Sir Noël Peirce Coward

From Daniel Mendelsohn’s review of The Letters of Noël Coward:

"Even the youngest of us will know, in fifty years’ time," Kenneth Tynan wrote a little over fifty years ago, "exactly what we mean by ‘a very Noël Coward sort of person.’" Tynan himself was just twenty-six when he made this confident pronouncement, and although it’s possible if not indeed probable that "a very Noël Coward sort of person" doesn’t signify a great deal to most twenty-six-year-olds today, some of them—and certainly most people twice their age—would know precisely what kind of person Tynan was talking about.
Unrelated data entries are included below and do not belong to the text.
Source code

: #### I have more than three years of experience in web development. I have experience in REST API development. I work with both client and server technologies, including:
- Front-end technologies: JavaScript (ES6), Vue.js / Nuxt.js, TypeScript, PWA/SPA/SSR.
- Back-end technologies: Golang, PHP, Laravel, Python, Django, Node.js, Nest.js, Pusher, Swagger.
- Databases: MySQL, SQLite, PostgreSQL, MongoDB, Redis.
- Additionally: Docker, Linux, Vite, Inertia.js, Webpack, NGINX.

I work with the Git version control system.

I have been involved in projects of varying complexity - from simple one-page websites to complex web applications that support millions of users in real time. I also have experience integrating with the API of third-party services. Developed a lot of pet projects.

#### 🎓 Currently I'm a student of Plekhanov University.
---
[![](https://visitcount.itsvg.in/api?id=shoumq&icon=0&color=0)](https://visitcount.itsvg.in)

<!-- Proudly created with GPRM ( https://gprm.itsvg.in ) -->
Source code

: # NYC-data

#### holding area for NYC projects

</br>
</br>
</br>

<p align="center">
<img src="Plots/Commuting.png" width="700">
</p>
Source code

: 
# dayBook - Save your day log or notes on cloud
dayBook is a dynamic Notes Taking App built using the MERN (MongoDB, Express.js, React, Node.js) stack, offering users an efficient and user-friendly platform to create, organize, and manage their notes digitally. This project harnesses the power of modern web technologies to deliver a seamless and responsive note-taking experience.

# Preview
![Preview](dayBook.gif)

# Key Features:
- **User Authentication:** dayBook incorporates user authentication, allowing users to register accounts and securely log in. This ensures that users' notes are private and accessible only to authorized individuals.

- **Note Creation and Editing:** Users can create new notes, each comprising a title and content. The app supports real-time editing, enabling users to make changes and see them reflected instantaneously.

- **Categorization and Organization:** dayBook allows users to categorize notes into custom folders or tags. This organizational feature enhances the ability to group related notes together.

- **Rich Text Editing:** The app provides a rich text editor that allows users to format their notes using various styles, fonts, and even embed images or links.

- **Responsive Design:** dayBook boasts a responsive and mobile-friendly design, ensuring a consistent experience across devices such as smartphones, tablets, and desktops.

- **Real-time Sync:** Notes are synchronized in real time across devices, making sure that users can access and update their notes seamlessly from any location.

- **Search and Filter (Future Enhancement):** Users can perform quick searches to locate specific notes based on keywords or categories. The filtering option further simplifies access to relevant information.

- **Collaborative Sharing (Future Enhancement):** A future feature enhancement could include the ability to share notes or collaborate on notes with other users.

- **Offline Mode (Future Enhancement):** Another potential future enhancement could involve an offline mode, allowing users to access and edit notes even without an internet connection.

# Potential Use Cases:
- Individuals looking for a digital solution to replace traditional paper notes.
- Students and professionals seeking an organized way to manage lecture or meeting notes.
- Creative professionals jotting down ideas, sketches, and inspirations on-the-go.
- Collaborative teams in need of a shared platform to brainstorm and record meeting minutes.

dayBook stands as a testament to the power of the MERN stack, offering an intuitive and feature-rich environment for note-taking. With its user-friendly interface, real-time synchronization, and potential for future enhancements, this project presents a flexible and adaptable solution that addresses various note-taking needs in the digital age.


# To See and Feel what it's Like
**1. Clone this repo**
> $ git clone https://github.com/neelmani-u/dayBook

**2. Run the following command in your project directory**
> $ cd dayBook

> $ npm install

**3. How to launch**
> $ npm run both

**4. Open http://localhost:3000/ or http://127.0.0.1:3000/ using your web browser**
That person, we know, would be witty and amusing, with an epigram on his lips, a cocktail in one perfectly manicured hand, and a lighted cigarette in the other; he would, moreover, be impeccably and elegantly dressed, and would always manage to be just as impeccably, and perhaps a trifle theatrically, posed whenever he appeared in public.

[...]

(Coward himself understood the way in which, just below the dazzlingly urbane repartee, there lurked the Teddington native’s unerring sense for what ordinary people were interested in: "I know all about my facility for writing adroit swift dialogue and hitting unimportant but popular nails on the head," he wrote to T.E. Lawrence, one of his many illustrious correspondents, in 1931.) Among the greatest pleasures of this collection are, if anything, those moments when we get to see Mrs. Violet Veitch Coward’s son intersect with that "very Noël Coward sort of person," as for instance in this 1954 letter to the Lunts about a production of his new musical version of Lady Windermere’s Fan:

I have been having a terrible time with After the Ball, mainly on account of Mary Ellis’s singing voice which, to coin a phrase, sounds like someone fucking the cat. I know that your sense of the urbane, sophisticated Coward wit will appreciate this simile.

Coward very rarely confused himself with "Coward."